2017 Calvin Awards: Best Screenplay
By Reagen Sulewski
February 24, 2017
Taking first place by a big margin, and with nearly half of the first place votes, is Eric Heisserer's script for Arrival. A beautifully constructed puzzle box of a film, it took the fertile concept of first contact, embedded the most thorough and yet fascinating discussion of linguistics in blockbuster history within it, and still found room for a heartbreaking personal story. That rare mix of pulse-pounding thriller and thought-provoking drama, Arrival dazzled us with its story and grand ideas.
Second spot goes to a more conventional thriller, Hell or High Water by Taylor Sheridan. A modern take on the bank robbery film, it also had some tricks up its sleeve, and gave us a look into the heart of those left behind in the modern economy, with sharp ideas about the generational cost of grinding poverty. Mixed in with this are a colorful cast of southern kooks and misfits, both of the classic and modern varieties, given some of the best banter and interplay outside of a Coen Brothers movie, and you have a tremendous screenplay as a result.
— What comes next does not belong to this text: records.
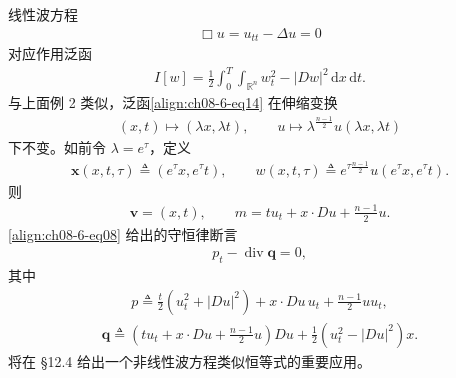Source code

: \documentclass[../../main.tex]{subfiles}
\begin{document}
\begin{example}[波方程的伸缩不变性]\label{example:ch08-6-4-波方程伸缩}
线性波方程
\begin{align*}
\Box u=u_{tt}-\Delta u=0
\end{align*}
对应作用泛函
\begin{align}
I[w]=\frac12\int_0^T\int_{\mathbb{R}^n}w_t^2-|Dw|^2\,\mathrm{d}x\,\mathrm{d}t.\label{align:ch08-6-eq14}
\end{align}
与上面例 2 类似，泛函\eqref{align:ch08-6-eq14} 在伸缩变换
\begin{align*}
(x,t)\mapsto(\lambda x,\lambda t),\qquad u\mapsto\lambda^{\frac{n-1}{2}}u(\lambda x,\lambda t)
\end{align*}
下不变。如前令 $\lambda=e^\tau$，定义
\begin{align*}
\mathbf{x}(x,t,\tau)\triangleq(e^\tau x,e^\tau t),\qquad w(x,t,\tau)\triangleq e^{\tau\frac{n-1}{2}}u(e^\tau x,e^\tau t).
\end{align*}
则
\begin{align*}
\mathbf{v}=(x,t),\qquad m=tu_t+x\cdot Du+\frac{n-1}{2}u.
\end{align*}
\eqref{align:ch08-6-eq08} 给出的守恒律断言
\begin{align*}
p_t-\operatorname{div}\mathbf{q}=0,
\end{align*}
其中
\begin{align*}
p\triangleq\frac t2(u_t^2+|Du|^2)+x\cdot Du\,u_t+\frac{n-1}{2}uu_t,
\end{align*}
\begin{align*}
\mathbf{q}\triangleq\left(tu_t+x\cdot Du+\frac{n-1}{2}u\right)Du+\frac12(u_t^2-|Du|^2)x.
\end{align*}
将在 \S12.4 给出一个非线性波方程类似恒等式的重要应用。
\end{example}
\end{document}
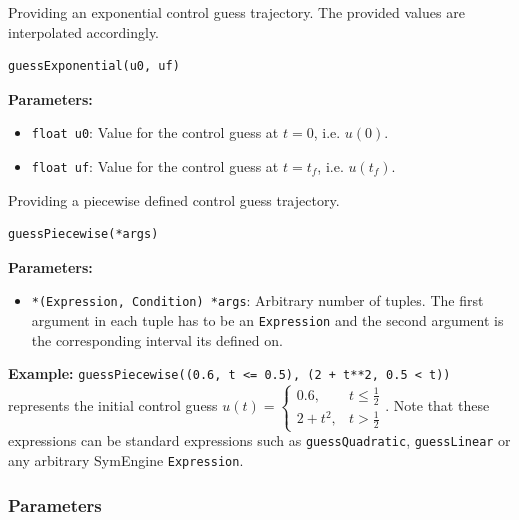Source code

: \documentclass[12pt]{article}
\begin{document}
\begin{mdframed}[backgroundcolor=gray!10, roundcorner=10pt, linewidth=1pt]

	Providing an exponential control guess trajectory. The provided values
	are interpolated accordingly.

	\begin{lstlisting}
guessExponential(u0, uf)
	\end{lstlisting}

	\textbf{Parameters:}
	\begin{itemize}
		\item \texttt{float u0}: Value for the control guess at $t=0$,
		      i.e. $u(0)$.
		\item \texttt{float uf}: Value for the control guess at
		      $t=t_f$, i.e. $u(t_f)$.
	\end{itemize}

\end{mdframed}

\begin{mdframed}[backgroundcolor=gray!10, roundcorner=10pt, linewidth=1pt]

	Providing a piecewise defined control guess trajectory.

	\begin{lstlisting}
guessPiecewise(*args)
	\end{lstlisting}

	\textbf{Parameters:}
	\begin{itemize}
		\item \texttt{*(Expression, Condition) *args}: Arbitrary number
		      of tuples. The first argument in each tuple has to be an \texttt{Expression} and the second argument is the corresponding interval its defined on.
		      
	\end{itemize}

	\textbf{Example:} \texttt{guessPiecewise((0.6, t <= 0.5), (2 + t**2,
		0.5 < t))} represents the initial control guess $u(t) =
		\begin{cases}
			0.6,     & t \leq \frac{1}{2} \\
			2 + t^2, & t > \frac{1}{2}
		\end{cases}$. Note that these expressions can be standard
	expressions
	such as \texttt{guessQuadratic}, \texttt{guessLinear} or any arbitrary
	SymEngine \texttt{Expression}.
\end{mdframed}

\subsubsection{Parameters}
\end{document}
Kenneth Lonergan's script for Manchester by the Sea finds third place, with its heartbreaking tale of regret and loss. Lonergan has a natural talent for humanizing the misfits and damaged people of this world, and this script is perhaps his finest example to date, descending upon a family broken by tragedy in both the past and present, and linking those together to make a script that's both intimate and grand at the same time.
Fourth spot goes to La La Land, by Damien Chazelle. In some ways a simple script as most musicals tend towards, that simplicity masks a deeper look into passion, both of the personal and professional kinds, and how those two can collide. Eventually, a clever structure bends the film back on itself to make us reconsider everything we've seen so far, and creates the perfect bittersweet ending.
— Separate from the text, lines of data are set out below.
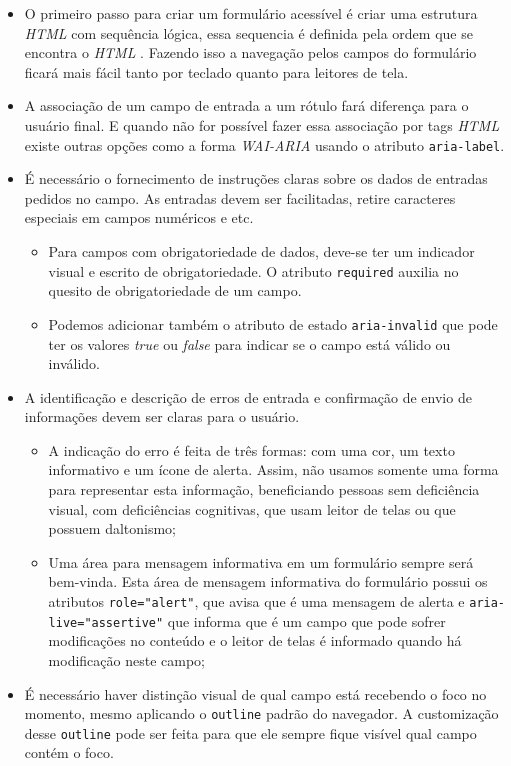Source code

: {\begin{itemize}
    \item O primeiro passo para criar um formulário acessível é criar uma estrutura \textit{HTML} \cite{HTML} com sequência lógica, essa sequencia é definida pela ordem que se encontra o \textit{HTML} \cite{HTML}. Fazendo isso a navegação pelos campos do formulário ficará mais fácil tanto por teclado quanto para leitores de tela. 
    \item A associação de um campo de entrada a um rótulo fará diferença para o usuário final. E quando não for possível fazer essa associação por tags \textit{HTML} \cite{HTML} existe outras opções como a forma \textit{WAI-ARIA} \cite{WAI-ARIA} usando o atributo \lstinline{aria-label}.
    \item É necessário o fornecimento de instruções claras sobre os dados de entradas pedidos no campo. As entradas devem ser facilitadas, retire caracteres especiais em campos numéricos e etc. 
    \begin{itemize}
        \item Para campos com obrigatoriedade de dados, deve-se ter um indicador visual e escrito de obrigatoriedade. O atributo \lstinline{required} auxilia no quesito de obrigatoriedade de um campo.
        \item Podemos adicionar também o atributo de estado \lstinline{aria-invalid} que pode ter os valores \textit{true} ou \textit{false} para indicar se o campo está válido ou inválido.
    \end{itemize}
    \item A identificação e descrição de erros de entrada e confirmação de envio de informações devem ser claras para o usuário. 
    \begin{itemize}
        \item A indicação do erro é feita de três formas: com uma cor, um texto informativo e um ícone de alerta. Assim, não usamos somente uma forma para representar esta informação, beneficiando pessoas sem deficiência visual, com deficiências cognitivas, que usam leitor de telas ou que possuem daltonismo;
        \item Uma área para mensagem informativa em um formulário sempre será bem-vinda. Esta área de mensagem informativa do formulário possui os atributos \lstinline{role="alert"}, que avisa que é uma mensagem de alerta e \lstinline{aria-live="assertive"} que informa que é um campo que pode sofrer modificações no conteúdo e o leitor de telas é informado quando há modificação neste campo;
    \end{itemize}
    \item É necessário haver distinção visual de qual campo está recebendo o foco no momento, mesmo aplicando o \lstinline{outline} padrão do navegador. A customização desse \lstinline{outline} pode ser feita para que ele sempre fique visível qual campo contém o foco.
    

\end{itemize}}
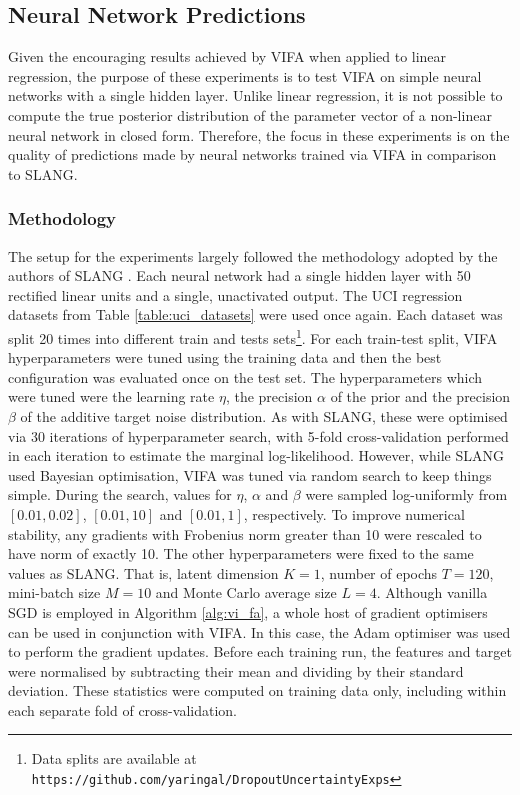 \documentclass[msc,deptreport.inf]{infthesis} %
\begin{document}
\subsection{Neural Network Predictions}

Given the encouraging results achieved by VIFA when applied to linear regression, the purpose of these experiments is to test VIFA on simple neural networks with a single hidden layer. Unlike linear regression, it is not possible to compute the true posterior distribution of the parameter vector of a non-linear neural network in closed form. Therefore, the focus in these experiments is on the quality of predictions made by neural networks trained via VIFA in comparison to SLANG. 

\subsubsection{Methodology}

The setup for the experiments largely followed the methodology adopted by the authors of SLANG \cite{mishkin2018}. Each neural network had a single hidden layer with 50 rectified linear units and a single, unactivated output. The UCI regression datasets from Table \ref{table:uci_datasets} were used once again. Each dataset was split 20 times into different train and tests sets\footnote{Data splits are available at \texttt{https://github.com/yaringal/DropoutUncertaintyExps}}. For each train-test split, VIFA hyperparameters were tuned using the training data and then the best configuration was evaluated once on the test set. The hyperparameters which were tuned were the learning rate $\eta$, the precision $\alpha$ of the prior and the precision $\beta$ of the additive target noise distribution. As with SLANG, these were optimised via 30 iterations of hyperparameter search, with 5-fold cross-validation performed in each iteration to estimate the marginal log-likelihood. However, while SLANG used Bayesian optimisation, VIFA was tuned via random search to keep things simple. During the search, values for $\eta$, $\alpha$ and $\beta$ were sampled log-uniformly from $[0.01, 0.02]$, $[0.01, 10]$ and $[0.01, 1]$, respectively. To improve numerical stability, any gradients with Frobenius norm greater than 10 were rescaled to have norm of exactly 10. The other hyperparameters were fixed to the same values as SLANG. That is, latent dimension $K=1$, number of epochs $T=120$, mini-batch size $M=10$ and Monte Carlo average size $L=4$. Although vanilla SGD is employed in Algorithm \ref{alg:vi_fa}, a whole host of gradient optimisers can be used in conjunction with VIFA. In this case, the Adam optimiser \cite{kingma2014} was used to perform the gradient updates. Before each training run, the features and target were normalised by subtracting their mean and dividing by their standard deviation. These statistics were computed on training data only, including within each separate fold of cross-validation.
\end{document}
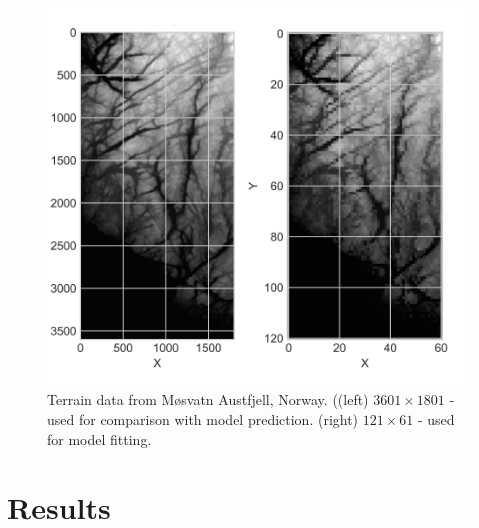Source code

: \documentclass[%
oneside,                 %
final,                   %
10pt]{article}
\begin{document}
\begin{figure}[!h]
        \centering 
         \includegraphics[scale=0.5]{../Results/Part_g/terrain_full_reduced.png} 
        \caption{Terrain data from Møsvatn Austfjell, Norway. ((left) $3601 \times 1801$ - used for comparison with model prediction. (right) $121 \times 61$ - used for model fitting. }
        \label{fig:full_terrain}   
\end{figure}  

\section{Results}
\end{document}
Moonlight's coming-of-age drama winds up in fifth. Barry Jenkins' story follows a young, gay black man from youth to adulthood, and the trials and tribulations of being doubly minority. Its non-linear structure turns the film into poetry about what it is to be a man, and the powerful influences that can shape lives, especially for those on the fringes.
Sixth place goes to Shane Black and Anthony Bagarozzi for The Nice Guys, fashioning a '70s detective story for modern sensibilities. Filled with Black's trademark crackerjack hilarious and caustic dialogue, it also makes for a great shaggy dog story.
Seventh spot is the reward for Yorgos Lanthimos and Efthymis Filippou's absolutely bonkers script for The Lobster. Set in a world where couplehood is enforced by law, or else you're transformed into an animal, its world building is beyond compare and creates a biting satire about the demands of society. Conceptually, it's one of the year's most daring scripts.
Eighth goes to the socially conscious Zootopia, which had an uncommonly deep story for a Disney animated film, telling a wonderful story about equality and acceptance, and filling it with some of the year's best jokes and scenes.
Hidden Figures, by Allison Schroeder and Theodore Melfi, takes ninth, for finding some of history's unsung heroes of the space program and blending their story with that of the emerging civil rights movement. It's a vital story that deserved to be told, and here it's handled with grace and dignity.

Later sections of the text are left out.